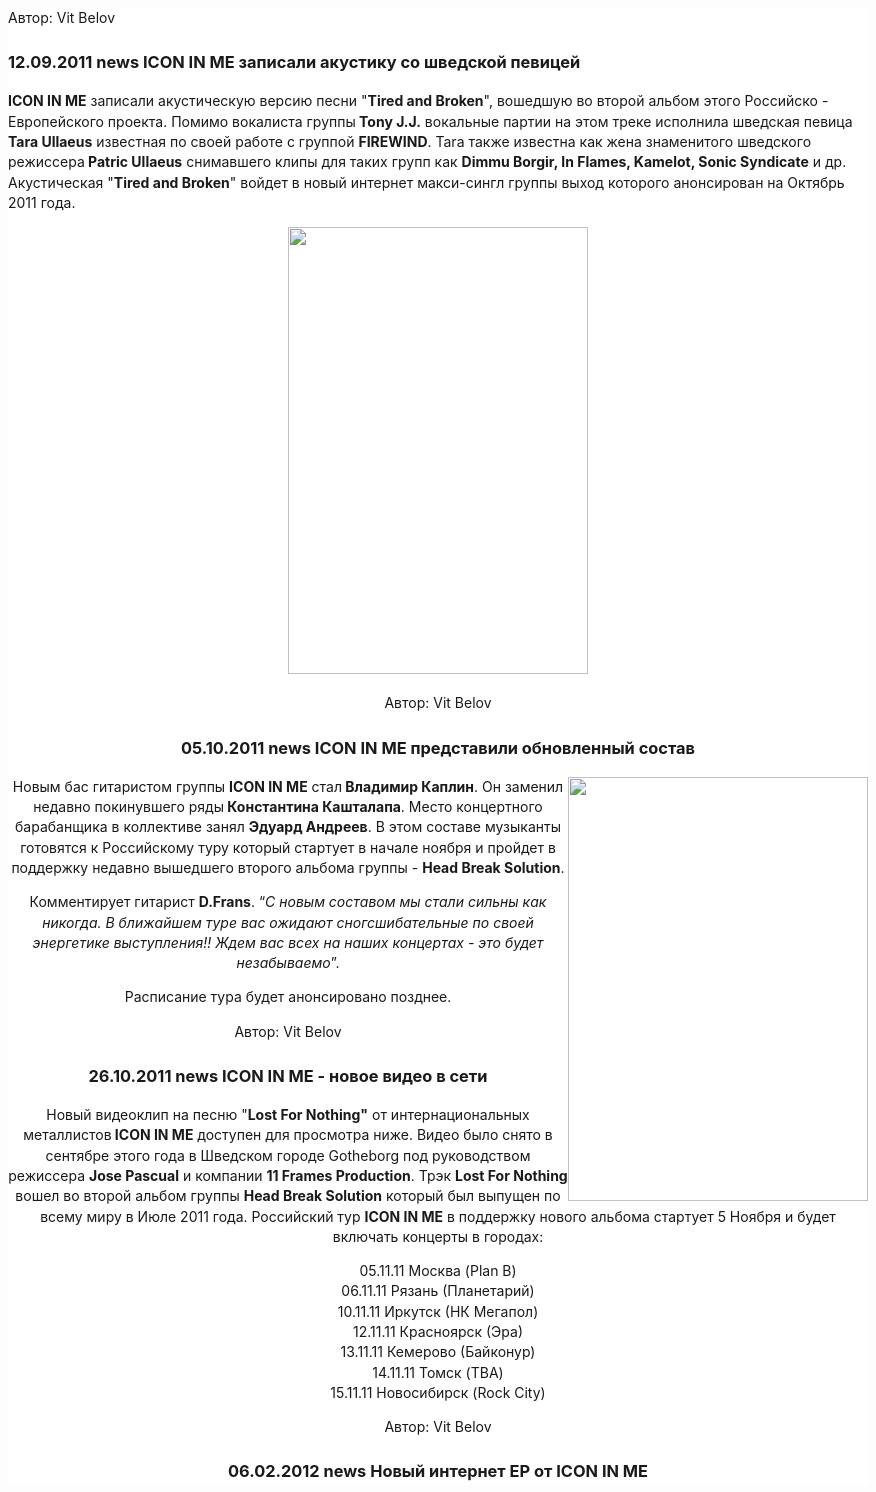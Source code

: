 <object style="height: 390px; width: 640px"><param name="movie" value="http://www.youtube.com/v/A1NmIhYfk1M?version=3"><param name="allowFullScreen" value="true"><param name="allowScriptAccess" value="always"><embed src="http://www.youtube.com/v/A1NmIhYfk1M?version=3" type="application/x-shockwave-flash" allowfullscreen="true" allowScriptAccess="always" width="640" height="390"></object>
</P>
Автор: Vit Belov

### 12.09.2011 news ICON IN ME записали акустику со шведской певицей

<P><STRONG>ICON IN ME</STRONG> записали акустическую версию песни "<STRONG>Tired and Broken</STRONG>", вошедшую во второй альбом этого Российско - Европейского проекта. Помимо вокалиста группы<STRONG> Tony J.J.</STRONG> вокальные партии на этом треке исполнила шведская певица <STRONG>Tara Ullaeus</STRONG> известная по своей работе с группой <STRONG>FIREWIND</STRONG>. Tara также известна как жена знаменитого шведского режиссера<STRONG> Patric Ullaeus</STRONG> снимавшего клипы для таких групп как <STRONG>Dimmu Borgir, In Flames, Kamelot, Sonic Syndicate</STRONG> и др. Акустическая "<STRONG>Tired and Broken</STRONG>" войдет в новый интернет макси-сингл группы выход которого анонсирован на Октябрь 2011 года.</P>
<P><center><IMG height=447 src="/images/news_rus/2011.09/20997.jpg" width=300 border=0></P>
Автор: Vit Belov

### 05.10.2011 news ICON IN ME представили обновленный состав

<P><IMG height=424 alt="" hspace=0 src="/images/news_rus/2011.10/21415.jpg" width=300 align=right border=0>Новым бас гитаристом группы <STRONG>ICON IN ME</STRONG> стал<STRONG> Владимир Каплин</STRONG>. Он заменил недавно покинувшего ряды<STRONG> Константина Кашталапа</STRONG>. Место концертного барабанщика в коллективе занял <STRONG>Эдуард Андреев</STRONG>. В этом составе музыканты готовятся к Российскому туру который стартует в начале ноября и пройдет в поддержку недавно вышедшего второго альбома группы - <STRONG>Head Break Solution</STRONG>.</P>
<P>Комментирует гитарист <STRONG>D.Frans</STRONG>. “<EM>С новым составом мы стали сильны как никогда. В ближайшем туре вас ожидают сногсшибательные по своей энергетике выступления!! Ждем вас всех на наших концертах - это будет незабываемо</EM>”.</P>
<P>Расписание тура будет анонсировано позднее. </P>
Автор: Vit Belov

### 26.10.2011 news ICON IN ME - новое видео в сети

<P>Новый видеоклип на песню "<STRONG>Lost For Nothing"</STRONG> от интернациональных металлистов<STRONG> ICON IN ME</STRONG> доступен для просмотра ниже. Видео было снято в сентябре этого года в Шведском городе Gotheborg под руководством режиссера <STRONG>Jose Pascual</STRONG> и компании <STRONG>11 Frames Production</STRONG>. Трэк <STRONG>Lost For Nothing</STRONG> вошел во второй альбом группы <STRONG>Head Break Solution</STRONG> который был выпущен по всему миру в Июле 2011 года. Российский тур <STRONG>ICON IN ME</STRONG> в поддержку нового альбома стартует 5 Ноября и будет включать концерты в городах:</P>
<P>05.11.11 Москва (Plan B)<BR>06.11.11 Рязань (Планетарий)<BR>10.11.11 Иркутск (НК Мегапол)<BR>12.11.11 Красноярск (Эра)<BR>13.11.11 Кемерово (Байконур)<BR>14.11.11 Томск (TBA)<BR>15.11.11 Новосибирск (Rock City)</P>
<P><center><object style="height: 390px; width: 640px"><param name="movie" value="http://www.youtube.com/v/w5e-B4RviXw?version=3&feature=player_detailpage"><param name="allowFullScreen" value="true"><param name="allowScriptAccess" value="always"><embed src="http://www.youtube.com/v/w5e-B4RviXw?version=3&feature=player_detailpage" type="application/x-shockwave-flash" allowfullscreen="true" allowScriptAccess="always" width="640" height="360"></object></P>
Автор: Vit Belov

### 06.02.2012 news Новый интернет EP от ICON IN ME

TASK BRIEF
From the line containing "### 26.10.2011 news" down to the line containing "<P>05.11.11 Москва (Plan" in the material above, reproduce every line exactly, including the two end lines.

RESPONSE AREA
### 26.10.2011 news ICON IN ME - новое видео в сети

<P>Новый видеоклип на песню "<STRONG>Lost For Nothing"</STRONG> от интернациональных металлистов<STRONG> ICON IN ME</STRONG> доступен для просмотра ниже. Видео было снято в сентябре этого года в Шведском городе Gotheborg под руководством режиссера <STRONG>Jose Pascual</STRONG> и компании <STRONG>11 Frames Production</STRONG>. Трэк <STRONG>Lost For Nothing</STRONG> вошел во второй альбом группы <STRONG>Head Break Solution</STRONG> который был выпущен по всему миру в Июле 2011 года. Российский тур <STRONG>ICON IN ME</STRONG> в поддержку нового альбома стартует 5 Ноября и будет включать концерты в городах:</P>
<P>05.11.11 Москва (Plan B)<BR>06.11.11 Рязань (Планетарий)<BR>10.11.11 Иркутск (НК Мегапол)<BR>12.11.11 Красноярск (Эра)<BR>13.11.11 Кемерово (Байконур)<BR>14.11.11 Томск (TBA)<BR>15.11.11 Новосибирск (Rock City)</P>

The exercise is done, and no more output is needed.